• Supplied material:
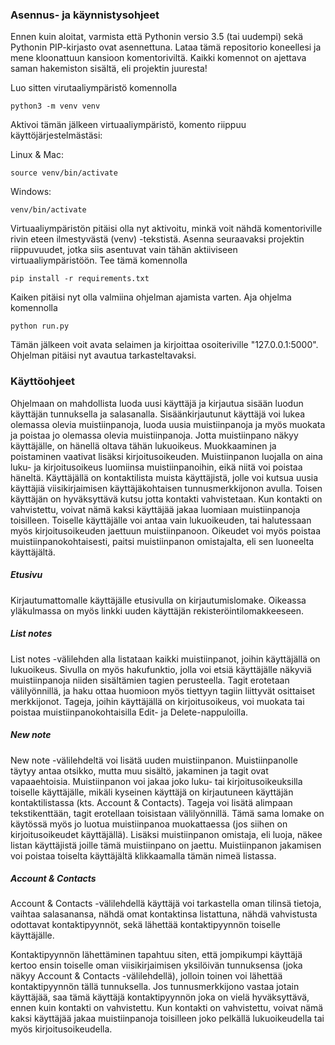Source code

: ### Asennus- ja käynnistysohjeet

Ennen kuin aloitat, varmista että Pythonin versio 3.5 (tai uudempi) sekä Pythonin PIP-kirjasto ovat asennettuna. Lataa tämä repositorio koneellesi ja mene kloonattuun kansioon komentoriviltä. Kaikki komennot on ajettava saman hakemiston sisältä, eli projektin juuresta!

Luo sitten virutaaliympäristö komennolla
```
python3 -m venv venv
```
Aktivoi tämän jälkeen virtuaaliympäristö, komento riippuu käyttöjärjestelmästäsi:

Linux & Mac:
```
source venv/bin/activate
```
Windows:
```
venv/bin/activate
```
Virtuaaliympäristön pitäisi olla nyt aktivoitu, minkä voit nähdä komentoriville rivin eteen ilmestyvästä (venv) -tekstistä. Asenna seuraavaksi projektin riippuvuudet, jotka siis asentuvat vain tähän aktiiviseen virtuaaliympäristöön. Tee tämä komennolla
```
pip install -r requirements.txt
```
Kaiken pitäisi nyt olla valmiina ohjelman ajamista varten. Aja ohjelma komennolla  
```
python run.py
```
Tämän jälkeen voit avata selaimen ja kirjoittaa osoiteriville "127.0.0.1:5000". Ohjelman pitäisi nyt avautua tarkasteltavaksi.


### Käyttöohjeet

Ohjelmaan on mahdollista luoda uusi käyttäjä ja kirjautua sisään luodun käyttäjän tunnuksella ja salasanalla. Sisäänkirjautunut käyttäjä voi lukea olemassa olevia muistiinpanoja, luoda uusia muistiinpanoja ja myös muokata ja poistaa jo olemassa olevia muistiinpanoja. Jotta muistiinpano näkyy käyttäjälle, on hänellä oltava tähän lukuoikeus. Muokkaaminen ja poistaminen vaativat lisäksi kirjoitusoikeuden. Muistiinpanon luojalla on aina luku- ja kirjoitusoikeus luomiinsa muistiinpanoihin, eikä niitä voi poistaa häneltä. Käyttäjällä on kontaktilista muista käyttäjistä, jolle voi kutsua uusia käyttäjiä viisikirjaimisen käyttäjäkohtaisen tunnusmerkkijonon avulla. Toisen käyttäjän on hyväksyttävä kutsu jotta kontakti vahvistetaan. Kun kontakti on vahvistettu, voivat nämä kaksi käyttäjää jakaa luomiaan muistiinpanoja toisilleen. Toiselle käyttäjälle voi antaa vain lukuoikeuden, tai halutessaan myös kirjoitusoikeuden jaettuun muistiinpanoon. Oikeudet voi myös poistaa muistiinpanokohtaisesti, paitsi muistiinpanon omistajalta, eli sen luoneelta käyttäjältä.

##### Etusivu
Kirjautumattomalle käyttäjälle etusivulla on kirjautumislomake. Oikeassa yläkulmassa on myös linkki uuden käyttäjän rekisteröintilomakkeeseen.

##### List notes
List notes -välilehden alla listataan kaikki muistiinpanot, joihin käyttäjällä on lukuoikeus. Sivulla on myös hakufunktio, jolla voi etsiä käyttäjälle näkyviä muistiinpanoja niiden sisältämien tagien perusteella. Tagit erotetaan välilyönnillä, ja haku ottaa huomioon myös tiettyyn tagiin liittyvät osittaiset merkkijonot. Tageja, joihin käyttäjällä on kirjoitusoikeus, voi muokata tai poistaa muistiinpanokohtaisilla Edit- ja Delete-nappuloilla.

##### New note
New note -välilehdeltä voi lisätä uuden muistiinpanon. Muistiinpanolle täytyy antaa otsikko, mutta muu sisältö, jakaminen ja tagit ovat vapaaehtoisia. Muistiinpanon voi jakaa joko luku- tai kirjoitusoikeuksilla toiselle käyttäjälle, mikäli kyseinen käyttäjä on kirjautuneen käyttäjän kontaktilistassa (kts. Account & Contacts). Tageja voi lisätä alimpaan tekstikenttään, tagit erotellaan toisistaan välilyönnillä. Tämä sama lomake on käytössä myös jo luotua muistiinpanoa muokattaessa (jos siihen on kirjoitusoikeudet käyttäjällä). Lisäksi muistiinpanon omistaja, eli luoja, näkee listan käyttäjistä joille tämä muistiinpano on jaettu. Muistiinpanon jakamisen voi poistaa toiselta käyttäjältä klikkaamalla tämän nimeä listassa.

##### Account & Contacts
Account & Contacts -välilehdellä käyttäjä voi tarkastella oman tilinsä tietoja, vaihtaa salasanansa, nähdä omat kontaktinsa listattuna, nähdä vahvistusta odottavat kontaktipyynnöt, sekä lähettää kontaktipyynnön toiselle käyttäjälle.

Kontaktipyynnön lähettäminen tapahtuu siten, että jompikumpi käyttäjä kertoo ensin toiselle oman viisikirjaimisen yksilöivän tunnuksensa (joka näkyy Account & Contacts -välilehdellä), jolloin toinen voi lähettää kontaktipyynnön tällä tunnuksella. Jos tunnusmerkkijono vastaa jotain käyttäjää, saa tämä käyttäjä kontaktipyynnön joka on vielä hyväksyttävä, ennen kuin kontakti on vahvistettu. Kun kontakti on vahvistettu, voivat nämä kaksi käyttäjää jakaa muistiinpanoja toisilleen joko pelkällä lukuoikeudella tai myös kirjoitusoikeudella.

• What this task involves: Retype the entries exactly, skipping every picture.

• Exercise output:
Source code

: ### Asennus- ja käynnistysohjeet

Ennen kuin aloitat, varmista että Pythonin versio 3.5 (tai uudempi) sekä Pythonin PIP-kirjasto ovat asennettuna. Lataa tämä repositorio koneellesi ja mene kloonattuun kansioon komentoriviltä. Kaikki komennot on ajettava saman hakemiston sisältä, eli projektin juuresta!

Luo sitten virutaaliympäristö komennolla
```
python3 -m venv venv
```
Aktivoi tämän jälkeen virtuaaliympäristö, komento riippuu käyttöjärjestelmästäsi:

Linux & Mac:
```
source venv/bin/activate
```
Windows:
```
venv/bin/activate
```
Virtuaaliympäristön pitäisi olla nyt aktivoitu, minkä voit nähdä komentoriville rivin eteen ilmestyvästä (venv) -tekstistä. Asenna seuraavaksi projektin riippuvuudet, jotka siis asentuvat vain tähän aktiiviseen virtuaaliympäristöön. Tee tämä komennolla
```
pip install -r requirements.txt
```
Kaiken pitäisi nyt olla valmiina ohjelman ajamista varten. Aja ohjelma komennolla  
```
python run.py
```
Tämän jälkeen voit avata selaimen ja kirjoittaa osoiteriville "127.0.0.1:5000". Ohjelman pitäisi nyt avautua tarkasteltavaksi.


### Käyttöohjeet

Ohjelmaan on mahdollista luoda uusi käyttäjä ja kirjautua sisään luodun käyttäjän tunnuksella ja salasanalla. Sisäänkirjautunut käyttäjä voi lukea olemassa olevia muistiinpanoja, luoda uusia muistiinpanoja ja myös muokata ja poistaa jo olemassa olevia muistiinpanoja. Jotta muistiinpano näkyy käyttäjälle, on hänellä oltava tähän lukuoikeus. Muokkaaminen ja poistaminen vaativat lisäksi kirjoitusoikeuden. Muistiinpanon luojalla on aina luku- ja kirjoitusoikeus luomiinsa muistiinpanoihin, eikä niitä voi poistaa häneltä. Käyttäjällä on kontaktilista muista käyttäjistä, jolle voi kutsua uusia käyttäjiä viisikirjaimisen käyttäjäkohtaisen tunnusmerkkijonon avulla. Toisen käyttäjän on hyväksyttävä kutsu jotta kontakti vahvistetaan. Kun kontakti on vahvistettu, voivat nämä kaksi käyttäjää jakaa luomiaan muistiinpanoja toisilleen. Toiselle käyttäjälle voi antaa vain lukuoikeuden, tai halutessaan myös kirjoitusoikeuden jaettuun muistiinpanoon. Oikeudet voi myös poistaa muistiinpanokohtaisesti, paitsi muistiinpanon omistajalta, eli sen luoneelta käyttäjältä.

##### Etusivu
Kirjautumattomalle käyttäjälle etusivulla on kirjautumislomake. Oikeassa yläkulmassa on myös linkki uuden käyttäjän rekisteröintilomakkeeseen.

##### List notes
List notes -välilehden alla listataan kaikki muistiinpanot, joihin käyttäjällä on lukuoikeus. Sivulla on myös hakufunktio, jolla voi etsiä käyttäjälle näkyviä muistiinpanoja niiden sisältämien tagien perusteella. Tagit erotetaan välilyönnillä, ja haku ottaa huomioon myös tiettyyn tagiin liittyvät osittaiset merkkijonot. Tageja, joihin käyttäjällä on kirjoitusoikeus, voi muokata tai poistaa muistiinpanokohtaisilla Edit- ja Delete-nappuloilla.

##### New note
New note -välilehdeltä voi lisätä uuden muistiinpanon. Muistiinpanolle täytyy antaa otsikko, mutta muu sisältö, jakaminen ja tagit ovat vapaaehtoisia. Muistiinpanon voi jakaa joko luku- tai kirjoitusoikeuksilla toiselle käyttäjälle, mikäli kyseinen käyttäjä on kirjautuneen käyttäjän kontaktilistassa (kts. Account & Contacts). Tageja voi lisätä alimpaan tekstikenttään, tagit erotellaan toisistaan välilyönnillä. Tämä sama lomake on käytössä myös jo luotua muistiinpanoa muokattaessa (jos siihen on kirjoitusoikeudet käyttäjällä). Lisäksi muistiinpanon omistaja, eli luoja, näkee listan käyttäjistä joille tämä muistiinpano on jaettu. Muistiinpanon jakamisen voi poistaa toiselta käyttäjältä klikkaamalla tämän nimeä listassa.

##### Account & Contacts
Account & Contacts -välilehdellä käyttäjä voi tarkastella oman tilinsä tietoja, vaihtaa salasanansa, nähdä omat kontaktinsa listattuna, nähdä vahvistusta odottavat kontaktipyynnöt, sekä lähettää kontaktipyynnön toiselle käyttäjälle.

Kontaktipyynnön lähettäminen tapahtuu siten, että jompikumpi käyttäjä kertoo ensin toiselle oman viisikirjaimisen yksilöivän tunnuksensa (joka näkyy Account & Contacts -välilehdellä), jolloin toinen voi lähettää kontaktipyynnön tällä tunnuksella. Jos tunnusmerkkijono vastaa jotain käyttäjää, saa tämä käyttäjä kontaktipyynnön joka on vielä hyväksyttävä, ennen kuin kontakti on vahvistettu. Kun kontakti on vahvistettu, voivat nämä kaksi käyttäjää jakaa muistiinpanoja toisilleen joko pelkällä lukuoikeudella tai myös kirjoitusoikeudella.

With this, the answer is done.